Still, Moore is nothing if not willing to correct his mistakes (or to return to his favorite themes), and his return to explicitly feminist motifs in issue #54 is one of my favorites. In “The Flowers of Romance,” marginal characters Liz Tremayne and Dennis Barclay return after a three year absence in the issues following Swampy’s “death.” Liz and Dennis were friends of the Cables in the Marty Pasko run on the series, and in the time since readers last saw them, Dennis has used their supposed pursuit by the Sunderland Corporation to make Liz, a previously dynamic and professional woman, completely dependent upon him. If there’s any horror in this series, it’s in this story. With Swamp Thing dead and no monsters or demons in sight, the issue depicts Liz’s psychological rape. Dennis convinces Liz not to use electronic equipment for fear of electrocution, to wear towels as underwear, to stand up in the bathtub for fear of drowning, etc.

Fear is used as manipulation in the story as it is by Norsefire in V for Vendetta in order to establish the fascist state.

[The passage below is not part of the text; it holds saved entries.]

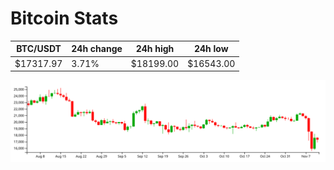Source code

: # Bitcoin Stats

BTC/USDT|24h change|24h high|24h low|
|---|---|---|---|
|$17317.97|3.71%|$18199.00|$16543.00|

<img src="./chart.svg">
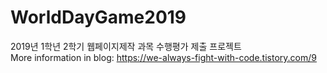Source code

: # WorldDayGame2019
2019년 1학년 2학기 웹페이지제작 과목 수행평가 제출 프로젝트<br>
More information in blog: https://we-always-fight-with-code.tistory.com/9
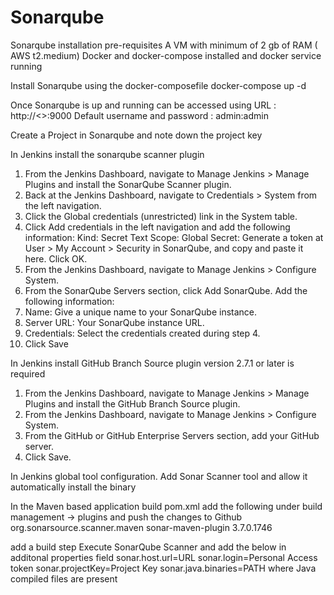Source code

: # Sonarqube
Sonarqube installation pre-requisites
A VM with minimum of 2 gb of RAM ( AWS t2.medium)
Docker and docker-compose installed and docker service running

Install Sonarqube using the docker-composefile
docker-compose up -d 

Once Sonarqube is up and running can be accessed using URL : http://<<IP address>>:9000
Default username and password : admin:admin

Create a Project in Sonarqube and note down the project key

In Jenkins install the sonarqube  scanner plugin 
1. From the Jenkins Dashboard, navigate to Manage Jenkins > Manage Plugins and install the SonarQube Scanner plugin.
2. Back at the Jenkins Dashboard, navigate to Credentials > System from the left navigation.
3. Click the Global credentials (unrestricted) link in the System table.
4. Click Add credentials in the left navigation and add the following information:
      Kind: Secret Text
      Scope: Global
      Secret: Generate a token at User > My Account > Security in SonarQube, and copy and paste it here.
    Click OK.
5. From the Jenkins Dashboard, navigate to Manage Jenkins > Configure System.
6. From the SonarQube Servers section, click Add SonarQube. Add the following information:
7. Name: Give a unique name to your SonarQube instance.
8. Server URL: Your SonarQube instance URL.
9. Credentials: Select the credentials created during step 4.
10. Click Save
  
In Jenkins install GitHub Branch Source plugin version 2.7.1 or later is required

1. From the Jenkins Dashboard, navigate to Manage Jenkins > Manage Plugins and install the GitHub Branch Source plugin.
2. From the Jenkins Dashboard, navigate to Manage Jenkins > Configure System.
3. From the GitHub or GitHub Enterprise Servers section, add your GitHub server.
4. Click Save.

In Jenkins global tool configuration. Add Sonar Scanner tool and allow it automatically install the binary

In the Maven based application build pom.xml add the following under build management -> plugins and push the changes to Github
          <plugin>
        <groupId>org.sonarsource.scanner.maven</groupId>
        <artifactId>sonar-maven-plugin</artifactId>
        <version>3.7.0.1746</version>
      </plugin>

  
add a build step Execute SonarQube  Scanner and add the below in additonal properties field
  sonar.host.url=URL
sonar.login=Personal Access token
sonar.projectKey=Project Key
sonar.java.binaries=PATH where Java compiled files are present
  
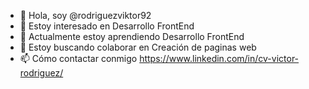 - 👋 Hola, soy @rodriguezviktor92
- 👀 Estoy interesado en Desarrollo FrontEnd
- 🌱 Actualmente estoy aprendiendo Desarrollo FrontEnd
- 💞️ Estoy buscando colaborar en Creación de paginas web
- 📫 Cómo contactar conmigo https://www.linkedin.com/in/cv-victor-rodriguez/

Here, though, the fear is personal and the depiction of an abusive relationship is harrowing long before Dennis even makes his appearance in the story. In this case, the gendered political message arises out of a single relationship, affirming the feminist mantra that “the personal is political.” Like the men of “The Curse,” Dennis mentally cripples, domesticates, and imprisons a woman—but here the theme feels less like a hectoring prose-poem and more like an adventure story with cunning insight into personal psychology and social practice. Here also, the woman is saved not by resignation, but by individual agency (when she finds the courage to turn on the television and to leave Dennis to find Abby) and by another woman: Abby. Abby, herself traumatized by Swampy’s death (depicted beautifully in a pair of wordless pages) takes Liz in and protects her from Dennis, who follows her in an attempt to bring her back under his control, or wreak revenge. Dennis is armed and clearly insane, but Abby keeps her head and manages to lure him into the swamps, where he is ultimately consumed by alligators.

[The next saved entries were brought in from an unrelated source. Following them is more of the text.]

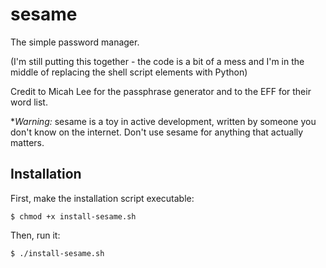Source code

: # sesame

The simple password manager. 

(I'm still putting this together - the code is a bit of a mess and I'm in the middle of replacing the shell script elements with Python)

Credit to Micah Lee for the passphrase generator and to the EFF for their word list.

**Warning:* sesame is a toy in active development, written by someone you don't know on the internet. Don't use sesame for anything that actually matters.

## Installation 

First, make the installation script executable:

`$ chmod +x install-sesame.sh`

Then, run it:

`$ ./install-sesame.sh`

The result is, without a doubt, and with some degree of cliché, female “empowerment,” as Liz begins a slow ascent back to her previous self (mostly accomplished in Rick Veitch’s run on the series), and Abby begins to move on with her life.

Abby’s resiliency, combined with the focus on the strength of the female community in resisting masculine power, reminds the reader that Abby cannot merely be defined as “Swamp Thing’s girlfriend.” Rather, her identity exceeds that role and has the capacity to redefine itself. Since everyone involved (reader, writer, artist) knows very well that Swamp Thing will return, Moore certainly had the option of having Abby wallow in misery for the requisite number of issues until the hero’s return. The fact that she begins to “bounce back” only a month after Swampy’s death suggests that Abby may, in fact, be the hero of the book, the personality around whom Swampy revolves, rather than the reverse. Another high point is in the following month’s episode, devoted to Swampy’s funeral in Gotham. Batman invites Abby to make a public statement, perhaps even to “condemn us for our lack of understanding,” but Abby’s impulse is to keep her private love private, not to flex her muscles, or her “rights,” but to mourn in her own way.

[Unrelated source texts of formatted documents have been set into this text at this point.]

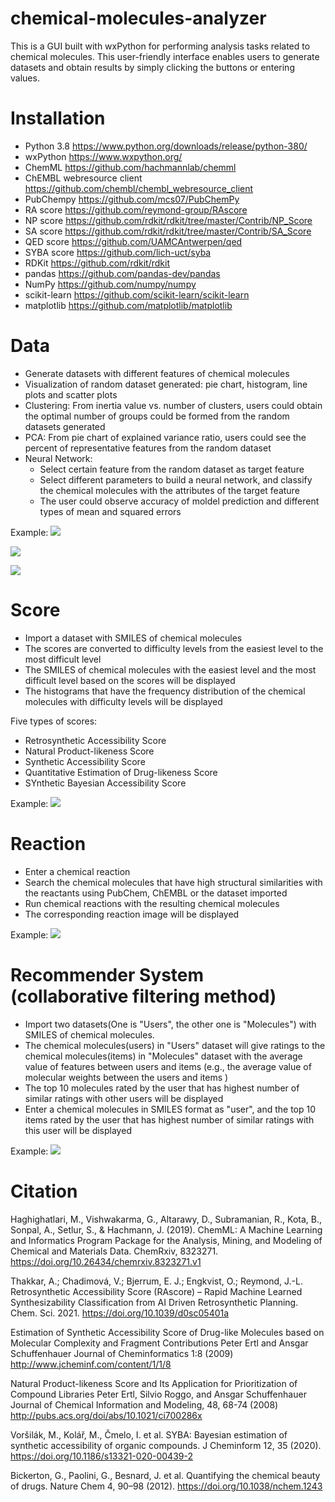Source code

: # chemical-molecules-analyzer
This is a GUI built with wxPython for performing analysis tasks related to chemical molecules. 
This user-friendly interface enables users to generate datasets and obtain results by simply clicking the buttons or entering values.
# Installation
- Python 3.8 https://www.python.org/downloads/release/python-380/
- wxPython https://www.wxpython.org/
- ChemML https://github.com/hachmannlab/chemml
- ChEMBL webresource client https://github.com/chembl/chembl_webresource_client
- PubChempy https://github.com/mcs07/PubChemPy
- RA score https://github.com/reymond-group/RAscore
- NP score https://github.com/rdkit/rdkit/tree/master/Contrib/NP_Score
- SA score https://github.com/rdkit/rdkit/tree/master/Contrib/SA_Score
- QED score https://github.com/UAMCAntwerpen/qed
- SYBA score https://github.com/lich-uct/syba
- RDKit https://github.com/rdkit/rdkit
- pandas https://github.com/pandas-dev/pandas
- NumPy https://github.com/numpy/numpy
- scikit-learn https://github.com/scikit-learn/scikit-learn
- matplotlib https://github.com/matplotlib/matplotlib

# Data 
- Generate datasets with different features of chemical molecules
- Visualization of random dataset generated: pie chart, histogram, line plots and scatter plots
- Clustering: From inertia value vs. number of clusters, users could obtain the optimal number of groups could be formed from the random datasets generated
- PCA: From pie chart of explained variance ratio, users could see the percent of representative features from the random dataset
- Neural Network: 
   - Select certain feature from the random dataset as target feature 
   - Select different parameters to build a neural network, and classify the chemical molecules with
the attributes of the target feature 
   - The user could observe accuracy of moldel prediction and different types of mean and squared errors

Example:
![](Images/rd.png)

![](Images/pc.png)

![](Images/clustering.png)

# Score 
- Import a dataset with SMILES of chemical molecules
- The scores are converted to difficulty levels from the easiest level to the most difficult level
- The SMILES of chemical molecules with the easiest level and the most difficult level based on the scores will be displayed
- The histograms that have the frequency distribution of the chemical molecules with difficulty levels will be displayed

Five types of scores:
- Retrosynthetic Accessibility Score
- Natural Product-likeness Score
- Synthetic Accessibility Score 
- Quantitative Estimation of Drug-likeness Score
- SYnthetic Bayesian Accessibility Score

Example:
![](Images/score.png)

# Reaction
- Enter a chemical reaction
- Search the chemical molecules that have high structural similarities with the reactants using PubChem, ChEMBL or the dataset imported
- Run chemical reactions with the resulting chemical molecules
- The corresponding reaction image will be displayed

Example:
![](Images/reaction.png)

# Recommender System (collaborative filtering method)
- Import two datasets(One is "Users", the other one is "Molecules") with SMILES of chemical molecules.
- The chemical molecules(users) in "Users" dataset will give ratings to the chemical molecules(items) in "Molecules" dataset with the average value of features between users and items (e.g., the average value of molecular weights between the users and items ) 
- The top 10 molecules rated by the user that has highest number of similar ratings with other users will be displayed
- Enter a chemical molecules in SMILES format as "user", and the top 10 items rated by the user that has highest number of similar ratings with this user will be displayed

Example:
![](Images/rs.png)




# Citation
Haghighatlari, M., Vishwakarma, G., Altarawy, D., Subramanian, R., Kota, B., Sonpal, A., Setlur, S., & Hachmann, J. (2019). ChemML: A Machine Learning and Informatics Program Package for the Analysis, Mining, and Modeling of Chemical and Materials Data. ChemRxiv, 8323271.  https://doi.org/10.26434/chemrxiv.8323271.v1

Thakkar, A.; Chadimová, V.; Bjerrum, E. J.; Engkvist, O.; Reymond, J.-L. Retrosynthetic Accessibility Score (RAscore) – Rapid Machine Learned Synthesizability Classification from AI Driven Retrosynthetic Planning. Chem. Sci. 2021. https://doi.org/10.1039/d0sc05401a

Estimation of Synthetic Accessibility Score of Drug-like Molecules based on Molecular Complexity and Fragment Contributions
Peter Ertl and Ansgar Schuffenhauer
Journal of Cheminformatics 1:8 (2009)
http://www.jcheminf.com/content/1/1/8

Natural Product-likeness Score and Its Application for Prioritization of Compound Libraries 
Peter Ertl, Silvio Roggo, and Ansgar Schuffenhauer
Journal of Chemical Information and Modeling, 48, 68-74 (2008)
http://pubs.acs.org/doi/abs/10.1021/ci700286x

Voršilák, M., Kolář, M., Čmelo, I. et al. SYBA: Bayesian estimation of synthetic accessibility of organic compounds. J Cheminform 12, 35 (2020). https://doi.org/10.1186/s13321-020-00439-2

Bickerton, G., Paolini, G., Besnard, J. et al. Quantifying the chemical beauty of drugs. Nature Chem 4, 90–98 (2012). https://doi.org/10.1038/nchem.1243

After Swampy’s very public, and ultimately futile expression of his own feelings, Abby’s quiet moment of mourning presents a stark contrast, and a display of inner strength (if not of public power) that exceeds Swampy’s. In the first month of their separation, Swampy comes much closer to madness and “giving up” than Abby herself ever does, going so far as to create a “vegetable Abby” (and an entire hallucinatory supporting world) in order to cope with his loss (in issue #56).

Abby’s centrality and resiliency is never meant to minimize the intensity of the connection between the two characters. It does, however, begin to put Swampy’s own “heroic” status into question. The entire final year of the series gets its power, immediacy, and impact from the love between Abby and Swampy, but that very relationship begins to take on some troubling ambivalence. “Outed” in the tabloid press as being a vegetable-lover, Abby is arrested and brought to Gotham City, providing the set-piece for one of the coolest “battles,” and the finest art, in Moore’s run. John Totleben’s solo effort in the double-sized #53 is the piece de résistance of Swamp Thing illustration and of Moore’s overactive imagination. Popping out ideas for Swamp Thing’s vegetable powers faster and with more frequency than a nuclear-fueled pez dispenser, Moore reveals Swampy’s power to flood the air with aphrodisiacs and hallucinogens, to grow in the human intestinal tract, to occupy multiple bodies simultaneously (not safe for Batman), and to become a huge redwood Swamp Thing, thanks to the Gotham botanical garden.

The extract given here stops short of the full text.